It is worth noting that the precision map reflects the situation of the current station configuration. If the stations are denser, the precision will be higher. One should note that the ionosphere activity rapidly changes with time, thus it is reasonable to calculate the error RMS function for each station and generate the precision map piece-wisely. In this study, the precision map is generated on a five-minute basis.

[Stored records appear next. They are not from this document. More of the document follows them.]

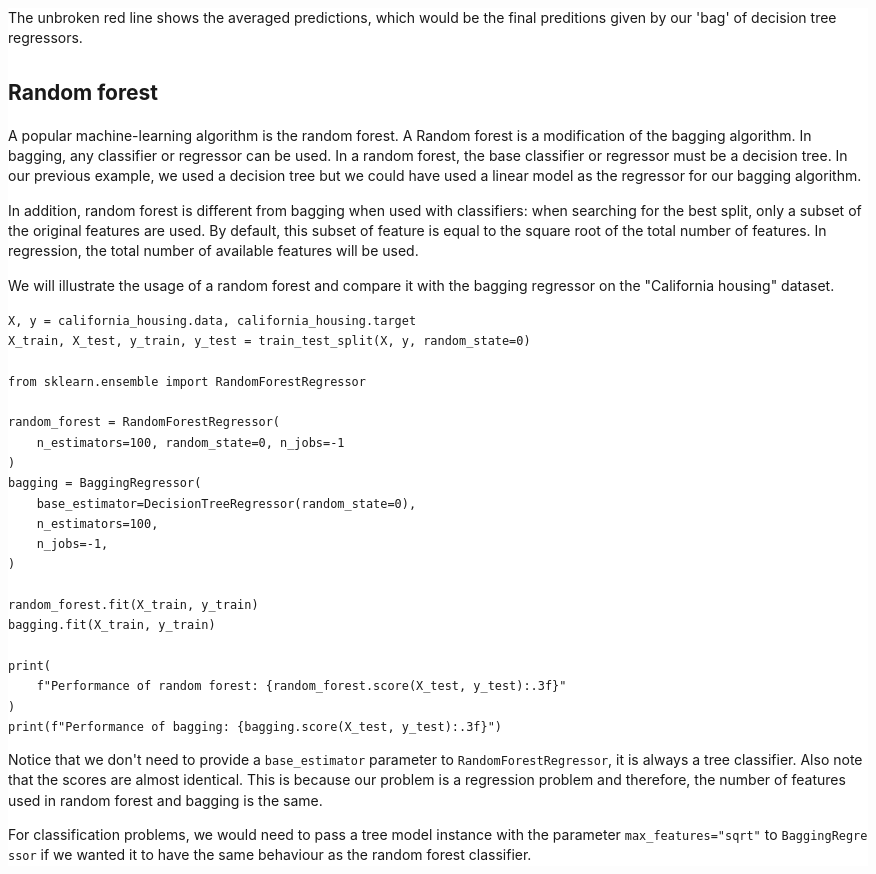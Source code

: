 The unbroken red line shows the averaged predictions, which would be the
final preditions given by our 'bag' of decision tree regressors.

## Random forest

A popular machine-learning algorithm is the random forest. A Random forest
is a modification of the bagging algorithm. In bagging, any classifier or
regressor can be used. In a random forest, the base classifier or regressor
must be a decision tree. In our previous example, we used a decision
tree but we could have used a linear model as the regressor for our
bagging algorithm.

In addition, random forest is different from bagging when used with
classifiers: when searching for the best split, only a subset of the original
features are used. By default, this subset of feature is equal to the square
root of the total number of features. In regression, the total number of
available features will be used.

We will illustrate the usage of a random forest and compare it with the
bagging regressor on the "California housing" dataset.

```{code-cell}
X, y = california_housing.data, california_housing.target
X_train, X_test, y_train, y_test = train_test_split(X, y, random_state=0)

from sklearn.ensemble import RandomForestRegressor

random_forest = RandomForestRegressor(
    n_estimators=100, random_state=0, n_jobs=-1
)
bagging = BaggingRegressor(
    base_estimator=DecisionTreeRegressor(random_state=0),
    n_estimators=100,
    n_jobs=-1,
)

random_forest.fit(X_train, y_train)
bagging.fit(X_train, y_train)

print(
    f"Performance of random forest: {random_forest.score(X_test, y_test):.3f}"
)
print(f"Performance of bagging: {bagging.score(X_test, y_test):.3f}")
```

Notice that we don't need to provide a `base_estimator` parameter to
`RandomForestRegressor`, it is always a tree classifier. Also note that the
scores are almost identical. This is because our
problem is a regression problem and therefore, the number of features used
in random forest and bagging is the same.

For classification problems, we would need to pass a tree model instance
with the parameter `max_features="sqrt"` to `BaggingRegressor` if we wanted
it to have the same behaviour as the random forest classifier.
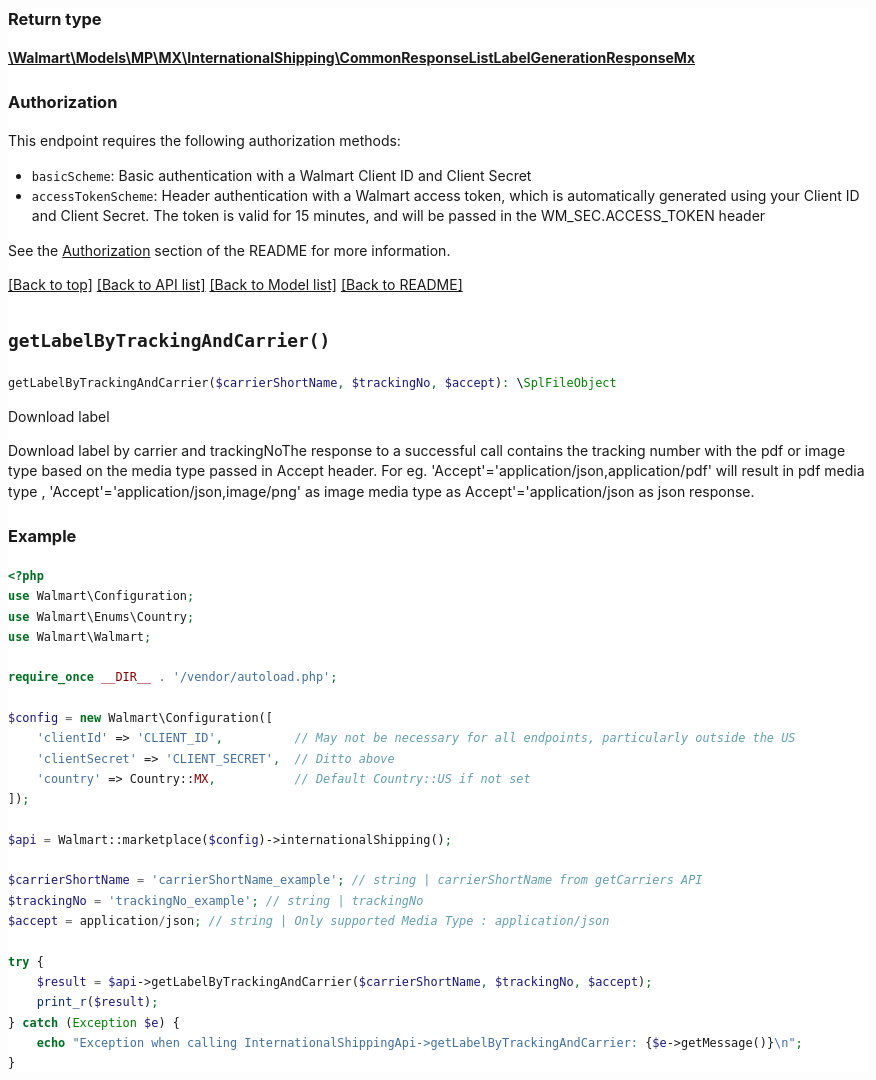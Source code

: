 ### Return type

[**\Walmart\Models\MP\MX\InternationalShipping\CommonResponseListLabelGenerationResponseMx**](../../../Models/MP/MX/InternationalShipping/CommonResponseListLabelGenerationResponseMx.md)

### Authorization

This endpoint requires the following authorization methods:

* `basicScheme`: Basic authentication with a Walmart Client ID and Client Secret
* `accessTokenScheme`: Header authentication with a Walmart access token, which is automatically generated using your Client ID and Client Secret. The token is valid for 15 minutes, and will be passed in the WM_SEC.ACCESS_TOKEN header

See the [Authorization](../../../../README.md#authorization) section of the README for more information.


[[Back to top]](#) [[Back to API list]](../../../../README.md#supported-apis)
[[Back to Model list]](../../../Models/MP/MX)
[[Back to README]](../../../../README.md)

## `getLabelByTrackingAndCarrier()`

```php
getLabelByTrackingAndCarrier($carrierShortName, $trackingNo, $accept): \SplFileObject
```
Download label

Download label by carrier and trackingNoThe response to a successful call contains the tracking number with the pdf or image type based on the media type passed in Accept header. For eg. 'Accept'='application/json,application/pdf' will result in pdf media type , 'Accept'='application/json,image/png' as image media type as Accept'='application/json as json response.

### Example

```php
<?php
use Walmart\Configuration;
use Walmart\Enums\Country;
use Walmart\Walmart;

require_once __DIR__ . '/vendor/autoload.php';

$config = new Walmart\Configuration([
    'clientId' => 'CLIENT_ID',          // May not be necessary for all endpoints, particularly outside the US
    'clientSecret' => 'CLIENT_SECRET',  // Ditto above
    'country' => Country::MX,           // Default Country::US if not set
]);

$api = Walmart::marketplace($config)->internationalShipping();

$carrierShortName = 'carrierShortName_example'; // string | carrierShortName from getCarriers API
$trackingNo = 'trackingNo_example'; // string | trackingNo
$accept = application/json; // string | Only supported Media Type : application/json

try {
    $result = $api->getLabelByTrackingAndCarrier($carrierShortName, $trackingNo, $accept);
    print_r($result);
} catch (Exception $e) {
    echo "Exception when calling InternationalShippingApi->getLabelByTrackingAndCarrier: {$e->getMessage()}\n";
}
```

Algorithm and strategy summary

The flowchart of the overall system structure is shown in Fig. 1. The data processing on the server side Fig. 1a and user side Fig. 1b can be summarized as follows:

Fig. 1
figure 1

Flowcharts of the network and the user platforms of the PPP-RTK software and algorithm. The subgraph a is the processing strategies on the server side, and the subgraph b is the processing strategies on the user side

For the server side,

  1. 1.

    Preparing the GNSS observation data, the precise orbit and clock products, DCB and ERP, and Antenna Exchange format (ANTEX) correction files;

  2. 2.

    Fixing the station coordinates and performing UDUC PPP-AR for each reference station to generate the single-station ZWD and ionosphere estimation;

  3. 3.

    The ZWD values of all stations and their coordinates are used as inputs to model the regional ZWD, and then generate the model correction coefficients, and obtain the residual RMS index;

  4. 4.

    Cross-validating the slant ionospheric delay for each reference station, and then fitting a linear error function with respect to the distance;

  5. 5.

    Optionally, generating the ionosphere error map by interpolating the error at each grid point with the linear error function using the data of the nearest three reference stations.

For the user side,

  1. 1.

    Filtering out the effective reference stations which can observe required target constellations and are within the required distance to the rover station. Constructing the reference network whose center is close to the rover. Choosing the network with the smallest average distance between the rover and reference stations;

  2. 2.

    Forming the GNSS observation functions with the measurements and the precise orbit and clock files, DCB and Earth Rotation Parameters (ERP) and ANTEX correction files;

  3. 3.

    Adding ZWD constraint according to the ZWD model;

  4. 4.

    Interpolating ionosphere value and its error, and then adding ionosphere constraints;

  5. 5.

    Executing the ambiguity-float PPP with robust estimation and then fixing the PPP ambiguity.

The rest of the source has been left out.